Stored data entries
::::::::

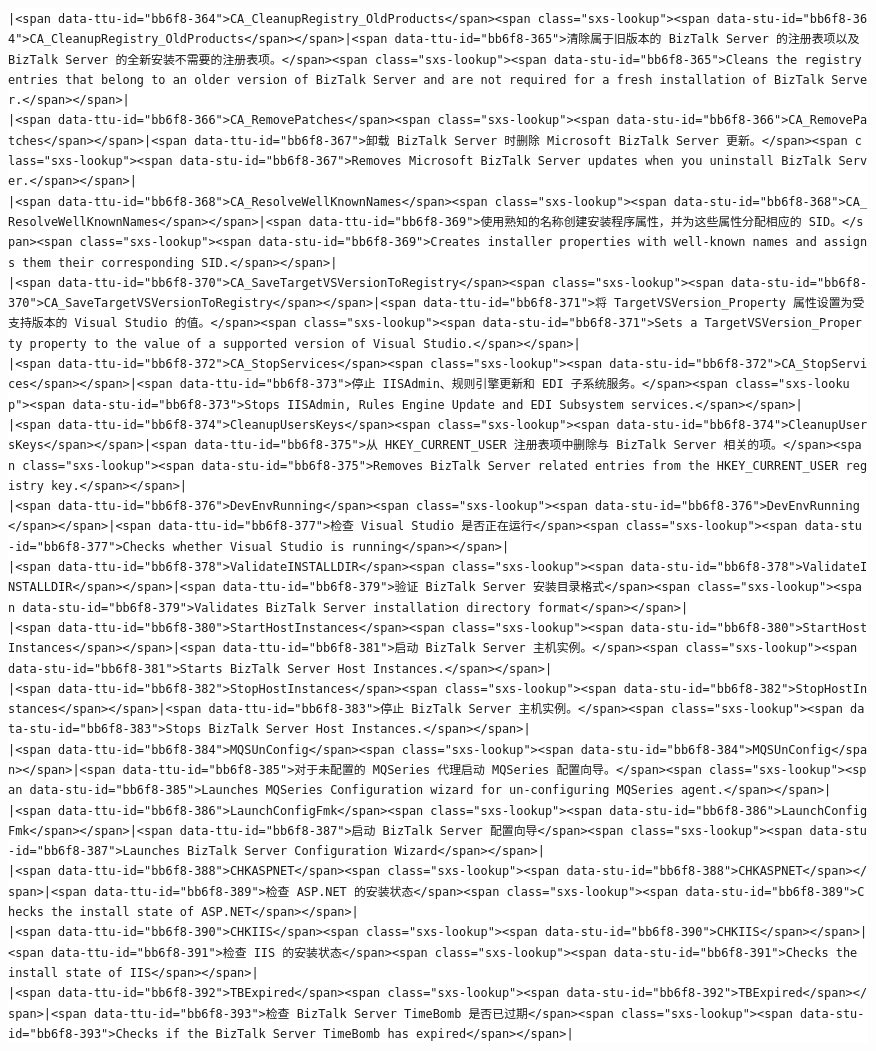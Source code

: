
 ```
|<span data-ttu-id="bb6f8-364">CA_CleanupRegistry_OldProducts</span><span class="sxs-lookup"><span data-stu-id="bb6f8-364">CA_CleanupRegistry_OldProducts</span></span>|<span data-ttu-id="bb6f8-365">清除属于旧版本的 BizTalk Server 的注册表项以及 BizTalk Server 的全新安装不需要的注册表项。</span><span class="sxs-lookup"><span data-stu-id="bb6f8-365">Cleans the registry entries that belong to an older version of BizTalk Server and are not required for a fresh installation of BizTalk Server.</span></span>|  
|<span data-ttu-id="bb6f8-366">CA_RemovePatches</span><span class="sxs-lookup"><span data-stu-id="bb6f8-366">CA_RemovePatches</span></span>|<span data-ttu-id="bb6f8-367">卸载 BizTalk Server 时删除 Microsoft BizTalk Server 更新。</span><span class="sxs-lookup"><span data-stu-id="bb6f8-367">Removes Microsoft BizTalk Server updates when you uninstall BizTalk Server.</span></span>|  
|<span data-ttu-id="bb6f8-368">CA_ResolveWellKnownNames</span><span class="sxs-lookup"><span data-stu-id="bb6f8-368">CA_ResolveWellKnownNames</span></span>|<span data-ttu-id="bb6f8-369">使用熟知的名称创建安装程序属性，并为这些属性分配相应的 SID。</span><span class="sxs-lookup"><span data-stu-id="bb6f8-369">Creates installer properties with well-known names and assigns them their corresponding SID.</span></span>|  
|<span data-ttu-id="bb6f8-370">CA_SaveTargetVSVersionToRegistry</span><span class="sxs-lookup"><span data-stu-id="bb6f8-370">CA_SaveTargetVSVersionToRegistry</span></span>|<span data-ttu-id="bb6f8-371">将 TargetVSVersion_Property 属性设置为受支持版本的 Visual Studio 的值。</span><span class="sxs-lookup"><span data-stu-id="bb6f8-371">Sets a TargetVSVersion_Property property to the value of a supported version of Visual Studio.</span></span>|  
|<span data-ttu-id="bb6f8-372">CA_StopServices</span><span class="sxs-lookup"><span data-stu-id="bb6f8-372">CA_StopServices</span></span>|<span data-ttu-id="bb6f8-373">停止 IISAdmin、规则引擎更新和 EDI 子系统服务。</span><span class="sxs-lookup"><span data-stu-id="bb6f8-373">Stops IISAdmin, Rules Engine Update and EDI Subsystem services.</span></span>|  
|<span data-ttu-id="bb6f8-374">CleanupUsersKeys</span><span class="sxs-lookup"><span data-stu-id="bb6f8-374">CleanupUsersKeys</span></span>|<span data-ttu-id="bb6f8-375">从 HKEY_CURRENT_USER 注册表项中删除与 BizTalk Server 相关的项。</span><span class="sxs-lookup"><span data-stu-id="bb6f8-375">Removes BizTalk Server related entries from the HKEY_CURRENT_USER registry key.</span></span>|  
|<span data-ttu-id="bb6f8-376">DevEnvRunning</span><span class="sxs-lookup"><span data-stu-id="bb6f8-376">DevEnvRunning</span></span>|<span data-ttu-id="bb6f8-377">检查 Visual Studio 是否正在运行</span><span class="sxs-lookup"><span data-stu-id="bb6f8-377">Checks whether Visual Studio is running</span></span>|  
|<span data-ttu-id="bb6f8-378">ValidateINSTALLDIR</span><span class="sxs-lookup"><span data-stu-id="bb6f8-378">ValidateINSTALLDIR</span></span>|<span data-ttu-id="bb6f8-379">验证 BizTalk Server 安装目录格式</span><span class="sxs-lookup"><span data-stu-id="bb6f8-379">Validates BizTalk Server installation directory format</span></span>|  
|<span data-ttu-id="bb6f8-380">StartHostInstances</span><span class="sxs-lookup"><span data-stu-id="bb6f8-380">StartHostInstances</span></span>|<span data-ttu-id="bb6f8-381">启动 BizTalk Server 主机实例。</span><span class="sxs-lookup"><span data-stu-id="bb6f8-381">Starts BizTalk Server Host Instances.</span></span>|  
|<span data-ttu-id="bb6f8-382">StopHostInstances</span><span class="sxs-lookup"><span data-stu-id="bb6f8-382">StopHostInstances</span></span>|<span data-ttu-id="bb6f8-383">停止 BizTalk Server 主机实例。</span><span class="sxs-lookup"><span data-stu-id="bb6f8-383">Stops BizTalk Server Host Instances.</span></span>|  
|<span data-ttu-id="bb6f8-384">MQSUnConfig</span><span class="sxs-lookup"><span data-stu-id="bb6f8-384">MQSUnConfig</span></span>|<span data-ttu-id="bb6f8-385">对于未配置的 MQSeries 代理启动 MQSeries 配置向导。</span><span class="sxs-lookup"><span data-stu-id="bb6f8-385">Launches MQSeries Configuration wizard for un-configuring MQSeries agent.</span></span>|  
|<span data-ttu-id="bb6f8-386">LaunchConfigFmk</span><span class="sxs-lookup"><span data-stu-id="bb6f8-386">LaunchConfigFmk</span></span>|<span data-ttu-id="bb6f8-387">启动 BizTalk Server 配置向导</span><span class="sxs-lookup"><span data-stu-id="bb6f8-387">Launches BizTalk Server Configuration Wizard</span></span>|  
|<span data-ttu-id="bb6f8-388">CHKASPNET</span><span class="sxs-lookup"><span data-stu-id="bb6f8-388">CHKASPNET</span></span>|<span data-ttu-id="bb6f8-389">检查 ASP.NET 的安装状态</span><span class="sxs-lookup"><span data-stu-id="bb6f8-389">Checks the install state of ASP.NET</span></span>|  
|<span data-ttu-id="bb6f8-390">CHKIIS</span><span class="sxs-lookup"><span data-stu-id="bb6f8-390">CHKIIS</span></span>|<span data-ttu-id="bb6f8-391">检查 IIS 的安装状态</span><span class="sxs-lookup"><span data-stu-id="bb6f8-391">Checks the install state of IIS</span></span>|  
|<span data-ttu-id="bb6f8-392">TBExpired</span><span class="sxs-lookup"><span data-stu-id="bb6f8-392">TBExpired</span></span>|<span data-ttu-id="bb6f8-393">检查 BizTalk Server TimeBomb 是否已过期</span><span class="sxs-lookup"><span data-stu-id="bb6f8-393">Checks if the BizTalk Server TimeBomb has expired</span></span>|  
```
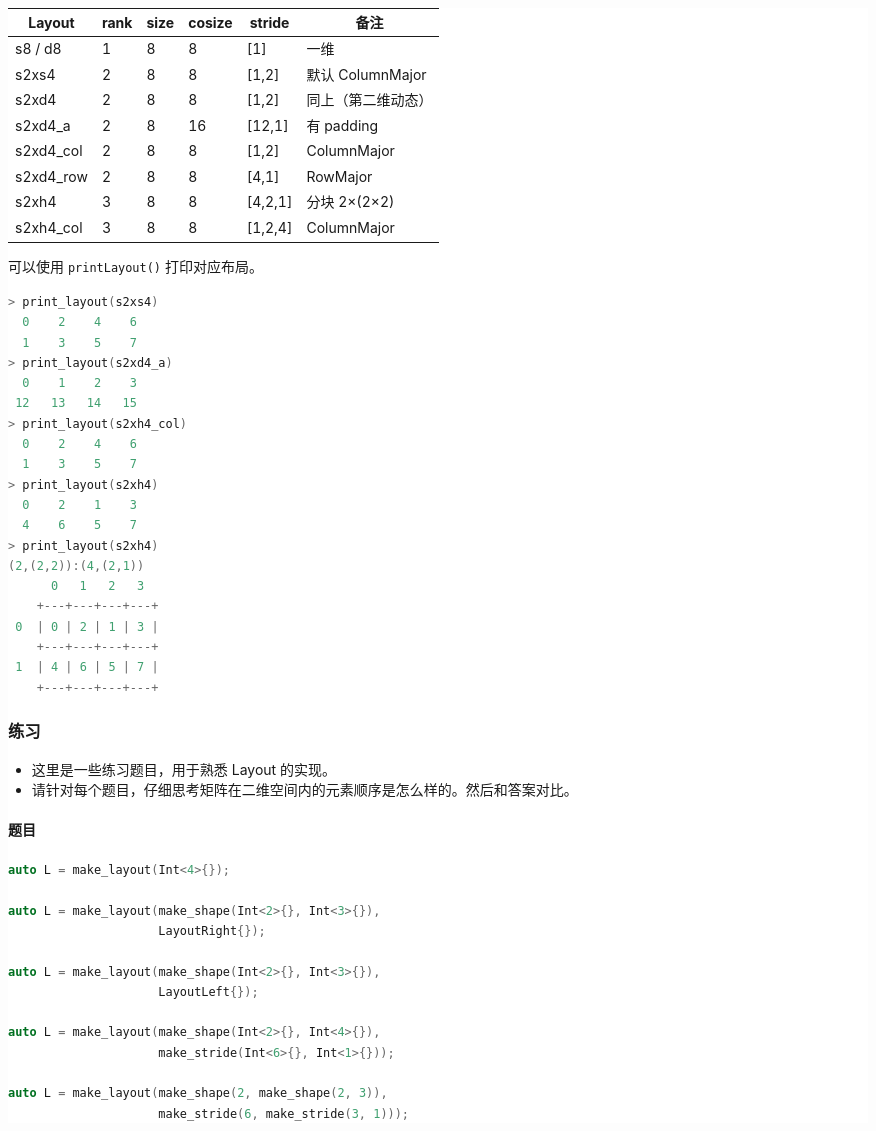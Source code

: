 | Layout | rank | size | cosize | stride | 备注 |
| --- | --- | --- | --- | --- | --- |
| s8 / d8 | 1 | 8 | 8 | [1] | 一维 |
| s2xs4 | 2 | 8 | 8 | [1,2] | 默认 ColumnMajor |
| s2xd4 | 2 | 8 | 8 | [1,2] | 同上（第二维动态） |
| s2xd4_a | 2 | 8 | 16 | [12,1] | 有 padding |
| s2xd4_col | 2 | 8 | 8 | [1,2] | ColumnMajor |
| s2xd4_row | 2 | 8 | 8 | [4,1] | RowMajor |
| s2xh4 | 3 | 8 | 8 | [4,2,1] | 分块 2×(2×2) |
| s2xh4_col | 3 | 8 | 8 | [1,2,4] | ColumnMajor |


可以使用 `printLayout()` 打印对应布局。

```cpp
> print_layout(s2xs4)
  0    2    4    6
  1    3    5    7
> print_layout(s2xd4_a)
  0    1    2    3
 12   13   14   15
> print_layout(s2xh4_col)
  0    2    4    6
  1    3    5    7
> print_layout(s2xh4)
  0    2    1    3
  4    6    5    7
> print_layout(s2xh4)
(2,(2,2)):(4,(2,1))
      0   1   2   3
    +---+---+---+---+
 0  | 0 | 2 | 1 | 3 |
    +---+---+---+---+
 1  | 4 | 6 | 5 | 7 |
    +---+---+---+---+
```



### 练习
+ 这里是一些练习题目，用于熟悉 Layout 的实现。
+ 请针对每个题目，仔细思考矩阵在二维空间内的元素顺序是怎么样的。然后和答案对比。

#### 题目
```cpp
auto L = make_layout(Int<4>{});

auto L = make_layout(make_shape(Int<2>{}, Int<3>{}),
                     LayoutRight{});

auto L = make_layout(make_shape(Int<2>{}, Int<3>{}),
                     LayoutLeft{});

auto L = make_layout(make_shape(Int<2>{}, Int<4>{}),
                     make_stride(Int<6>{}, Int<1>{}));

auto L = make_layout(make_shape(2, make_shape(2, 3)),
                     make_stride(6, make_stride(3, 1)));

```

::::::::

• **TASK REQUIREMENTS**:
Copy each line of the data that contains the word "的安装状态".

• **ANSWER FOR THE TASK**:
|<span data-ttu-id="bb6f8-388">CHKASPNET</span><span class="sxs-lookup"><span data-stu-id="bb6f8-388">CHKASPNET</span></span>|<span data-ttu-id="bb6f8-389">检查 ASP.NET 的安装状态</span><span class="sxs-lookup"><span data-stu-id="bb6f8-389">Checks the install state of ASP.NET</span></span>|  
|<span data-ttu-id="bb6f8-390">CHKIIS</span><span class="sxs-lookup"><span data-stu-id="bb6f8-390">CHKIIS</span></span>|<span data-ttu-id="bb6f8-391">检查 IIS 的安装状态</span><span class="sxs-lookup"><span data-stu-id="bb6f8-391">Checks the install state of IIS</span></span>|  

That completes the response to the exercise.